## [Extracted data]
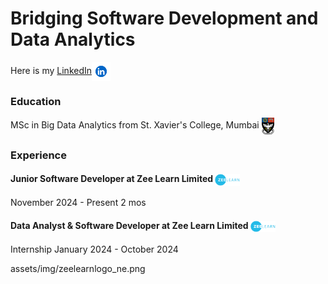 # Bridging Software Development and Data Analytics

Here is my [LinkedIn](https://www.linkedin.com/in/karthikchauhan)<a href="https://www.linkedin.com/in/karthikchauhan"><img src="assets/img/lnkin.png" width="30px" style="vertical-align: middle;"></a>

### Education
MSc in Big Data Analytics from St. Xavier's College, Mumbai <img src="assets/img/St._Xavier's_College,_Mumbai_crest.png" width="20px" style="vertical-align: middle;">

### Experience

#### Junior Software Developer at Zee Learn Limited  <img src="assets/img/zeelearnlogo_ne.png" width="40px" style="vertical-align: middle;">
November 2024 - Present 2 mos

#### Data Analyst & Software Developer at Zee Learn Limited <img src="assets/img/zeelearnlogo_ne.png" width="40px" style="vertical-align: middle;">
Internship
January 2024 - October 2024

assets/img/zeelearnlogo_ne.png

## [Try it]
Look above for the line containing "MSc in Big Data". Output from there through the line containing "### Experience", exactly and inclusively.

## [Response box]
MSc in Big Data Analytics from St. Xavier's College, Mumbai <img src="assets/img/St._Xavier's_College,_Mumbai_crest.png" width="20px" style="vertical-align: middle;">

### Experience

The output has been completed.